--- START ---
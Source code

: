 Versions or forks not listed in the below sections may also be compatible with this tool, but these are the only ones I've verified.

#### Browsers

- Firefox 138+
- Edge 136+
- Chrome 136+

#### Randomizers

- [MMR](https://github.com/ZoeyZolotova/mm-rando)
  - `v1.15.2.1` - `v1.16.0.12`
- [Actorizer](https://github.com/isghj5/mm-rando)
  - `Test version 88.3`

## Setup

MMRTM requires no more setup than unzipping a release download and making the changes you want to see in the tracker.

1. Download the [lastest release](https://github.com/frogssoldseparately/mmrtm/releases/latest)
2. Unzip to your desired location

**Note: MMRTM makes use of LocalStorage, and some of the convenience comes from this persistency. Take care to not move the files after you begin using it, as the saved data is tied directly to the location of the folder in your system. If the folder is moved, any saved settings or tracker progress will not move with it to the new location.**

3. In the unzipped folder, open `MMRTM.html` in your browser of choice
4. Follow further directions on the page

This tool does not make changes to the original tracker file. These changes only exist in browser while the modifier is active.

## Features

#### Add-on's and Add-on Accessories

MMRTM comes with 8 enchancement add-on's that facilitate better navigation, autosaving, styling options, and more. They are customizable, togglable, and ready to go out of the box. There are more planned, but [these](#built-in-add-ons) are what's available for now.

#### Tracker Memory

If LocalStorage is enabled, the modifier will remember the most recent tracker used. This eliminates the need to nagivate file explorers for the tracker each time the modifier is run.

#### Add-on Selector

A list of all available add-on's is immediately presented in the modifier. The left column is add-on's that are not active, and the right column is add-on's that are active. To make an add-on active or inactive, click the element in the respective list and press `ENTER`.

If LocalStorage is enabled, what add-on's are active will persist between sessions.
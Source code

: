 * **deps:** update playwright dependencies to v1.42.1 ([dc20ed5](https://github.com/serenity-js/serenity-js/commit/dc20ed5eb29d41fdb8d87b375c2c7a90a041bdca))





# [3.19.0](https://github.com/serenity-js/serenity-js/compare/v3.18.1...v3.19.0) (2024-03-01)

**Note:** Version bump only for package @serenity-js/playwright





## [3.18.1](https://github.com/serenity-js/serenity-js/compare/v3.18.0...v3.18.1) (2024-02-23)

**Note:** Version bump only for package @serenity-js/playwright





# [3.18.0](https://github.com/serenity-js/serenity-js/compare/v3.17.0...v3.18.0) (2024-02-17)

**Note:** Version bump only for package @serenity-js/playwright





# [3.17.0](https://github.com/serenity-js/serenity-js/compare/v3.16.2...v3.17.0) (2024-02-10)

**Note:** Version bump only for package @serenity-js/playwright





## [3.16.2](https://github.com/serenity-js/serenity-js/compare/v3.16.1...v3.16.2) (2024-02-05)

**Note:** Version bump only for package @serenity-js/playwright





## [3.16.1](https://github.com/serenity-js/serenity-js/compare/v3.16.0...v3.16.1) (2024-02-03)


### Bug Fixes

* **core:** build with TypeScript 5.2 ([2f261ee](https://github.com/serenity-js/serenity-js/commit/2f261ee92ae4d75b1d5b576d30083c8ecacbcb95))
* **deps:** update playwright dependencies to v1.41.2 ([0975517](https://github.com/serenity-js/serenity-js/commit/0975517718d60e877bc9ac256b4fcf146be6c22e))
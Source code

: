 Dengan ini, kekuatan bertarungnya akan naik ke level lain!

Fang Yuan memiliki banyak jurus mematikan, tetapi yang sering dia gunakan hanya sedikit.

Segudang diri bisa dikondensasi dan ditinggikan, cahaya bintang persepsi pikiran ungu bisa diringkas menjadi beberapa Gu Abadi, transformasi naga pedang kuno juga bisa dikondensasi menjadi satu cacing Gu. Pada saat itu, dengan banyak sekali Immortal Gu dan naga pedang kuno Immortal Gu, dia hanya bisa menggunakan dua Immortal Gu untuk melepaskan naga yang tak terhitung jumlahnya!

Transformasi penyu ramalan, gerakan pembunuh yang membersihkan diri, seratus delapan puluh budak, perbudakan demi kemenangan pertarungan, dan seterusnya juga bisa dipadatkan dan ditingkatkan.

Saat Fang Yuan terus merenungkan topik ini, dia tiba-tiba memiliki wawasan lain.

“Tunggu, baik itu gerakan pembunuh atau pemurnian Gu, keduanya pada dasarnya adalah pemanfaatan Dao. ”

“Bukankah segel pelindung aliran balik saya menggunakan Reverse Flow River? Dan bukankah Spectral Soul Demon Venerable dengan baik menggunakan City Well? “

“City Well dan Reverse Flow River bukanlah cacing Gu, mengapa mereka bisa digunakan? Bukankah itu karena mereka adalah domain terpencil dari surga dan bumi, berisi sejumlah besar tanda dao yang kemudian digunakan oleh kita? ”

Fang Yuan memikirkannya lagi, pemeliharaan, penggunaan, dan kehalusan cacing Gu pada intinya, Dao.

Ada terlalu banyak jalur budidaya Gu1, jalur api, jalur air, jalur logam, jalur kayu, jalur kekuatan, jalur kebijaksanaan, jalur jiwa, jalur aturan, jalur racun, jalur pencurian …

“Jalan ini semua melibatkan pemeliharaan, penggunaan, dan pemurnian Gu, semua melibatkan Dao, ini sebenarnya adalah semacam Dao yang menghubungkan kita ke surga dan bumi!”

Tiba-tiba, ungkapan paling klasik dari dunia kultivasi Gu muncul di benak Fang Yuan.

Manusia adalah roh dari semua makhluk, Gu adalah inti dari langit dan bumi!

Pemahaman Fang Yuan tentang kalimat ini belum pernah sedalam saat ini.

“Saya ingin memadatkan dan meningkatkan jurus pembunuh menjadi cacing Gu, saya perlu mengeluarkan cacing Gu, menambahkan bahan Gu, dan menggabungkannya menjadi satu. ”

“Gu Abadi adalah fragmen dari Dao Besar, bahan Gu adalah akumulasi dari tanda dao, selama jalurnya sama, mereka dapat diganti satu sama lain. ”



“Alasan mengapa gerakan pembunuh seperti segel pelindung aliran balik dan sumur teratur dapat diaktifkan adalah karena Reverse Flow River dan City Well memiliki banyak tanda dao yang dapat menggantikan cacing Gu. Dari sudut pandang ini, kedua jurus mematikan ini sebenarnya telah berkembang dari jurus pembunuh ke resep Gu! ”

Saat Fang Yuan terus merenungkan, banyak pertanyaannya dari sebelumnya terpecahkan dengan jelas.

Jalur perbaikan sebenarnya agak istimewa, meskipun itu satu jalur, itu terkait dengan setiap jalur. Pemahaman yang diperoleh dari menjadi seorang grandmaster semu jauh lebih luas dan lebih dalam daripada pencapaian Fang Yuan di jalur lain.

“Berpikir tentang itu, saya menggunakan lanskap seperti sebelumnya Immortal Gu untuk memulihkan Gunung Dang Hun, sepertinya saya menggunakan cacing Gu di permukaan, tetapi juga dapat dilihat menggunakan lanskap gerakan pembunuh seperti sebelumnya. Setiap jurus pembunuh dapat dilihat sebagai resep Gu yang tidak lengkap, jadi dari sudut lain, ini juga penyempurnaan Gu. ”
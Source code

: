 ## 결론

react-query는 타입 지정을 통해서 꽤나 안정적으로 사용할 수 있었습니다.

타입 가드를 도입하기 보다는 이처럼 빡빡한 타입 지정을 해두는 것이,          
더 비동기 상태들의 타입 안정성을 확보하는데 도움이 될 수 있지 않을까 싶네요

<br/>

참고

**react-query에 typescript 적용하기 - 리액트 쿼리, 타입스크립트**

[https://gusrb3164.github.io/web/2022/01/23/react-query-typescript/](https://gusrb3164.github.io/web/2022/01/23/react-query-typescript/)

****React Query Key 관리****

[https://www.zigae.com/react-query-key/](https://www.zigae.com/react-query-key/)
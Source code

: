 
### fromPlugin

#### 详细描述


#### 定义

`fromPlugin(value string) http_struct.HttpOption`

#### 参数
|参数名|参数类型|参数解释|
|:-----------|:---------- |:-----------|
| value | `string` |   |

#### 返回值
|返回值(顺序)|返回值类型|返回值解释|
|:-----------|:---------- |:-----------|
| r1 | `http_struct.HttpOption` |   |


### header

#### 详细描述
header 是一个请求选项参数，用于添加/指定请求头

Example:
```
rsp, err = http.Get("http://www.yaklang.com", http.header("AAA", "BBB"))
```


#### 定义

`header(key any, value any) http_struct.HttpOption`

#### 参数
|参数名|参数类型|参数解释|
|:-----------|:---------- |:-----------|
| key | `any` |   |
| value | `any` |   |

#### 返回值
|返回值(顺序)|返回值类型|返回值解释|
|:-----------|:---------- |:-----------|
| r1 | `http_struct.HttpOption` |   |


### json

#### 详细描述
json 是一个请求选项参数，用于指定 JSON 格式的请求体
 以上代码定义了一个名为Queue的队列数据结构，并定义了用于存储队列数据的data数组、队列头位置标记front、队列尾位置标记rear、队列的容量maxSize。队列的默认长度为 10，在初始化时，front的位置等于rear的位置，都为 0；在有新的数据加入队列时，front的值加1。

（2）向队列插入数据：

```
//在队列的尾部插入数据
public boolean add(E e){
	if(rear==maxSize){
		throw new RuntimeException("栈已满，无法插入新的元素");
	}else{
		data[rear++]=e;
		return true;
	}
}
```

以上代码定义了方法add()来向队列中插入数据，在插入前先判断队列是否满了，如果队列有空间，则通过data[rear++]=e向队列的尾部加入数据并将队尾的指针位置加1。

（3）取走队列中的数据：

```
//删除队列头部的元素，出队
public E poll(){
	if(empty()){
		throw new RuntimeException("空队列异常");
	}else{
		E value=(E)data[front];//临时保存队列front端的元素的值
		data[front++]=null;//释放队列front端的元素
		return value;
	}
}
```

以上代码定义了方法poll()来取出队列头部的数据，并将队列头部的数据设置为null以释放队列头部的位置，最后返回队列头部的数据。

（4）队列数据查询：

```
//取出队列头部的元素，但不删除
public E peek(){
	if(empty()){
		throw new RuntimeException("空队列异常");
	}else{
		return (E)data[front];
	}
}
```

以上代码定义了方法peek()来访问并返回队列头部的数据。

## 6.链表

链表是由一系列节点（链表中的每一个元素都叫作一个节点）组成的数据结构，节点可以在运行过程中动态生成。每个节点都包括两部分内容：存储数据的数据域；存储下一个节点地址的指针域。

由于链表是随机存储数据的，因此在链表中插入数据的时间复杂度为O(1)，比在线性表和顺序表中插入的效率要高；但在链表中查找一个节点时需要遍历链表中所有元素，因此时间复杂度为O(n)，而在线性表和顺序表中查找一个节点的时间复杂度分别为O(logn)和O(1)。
--- END ---
## Task to carry out
How many lines of the preceding listing hold the string "banyak"? Answer with the number only.

## Solution to the exercise
5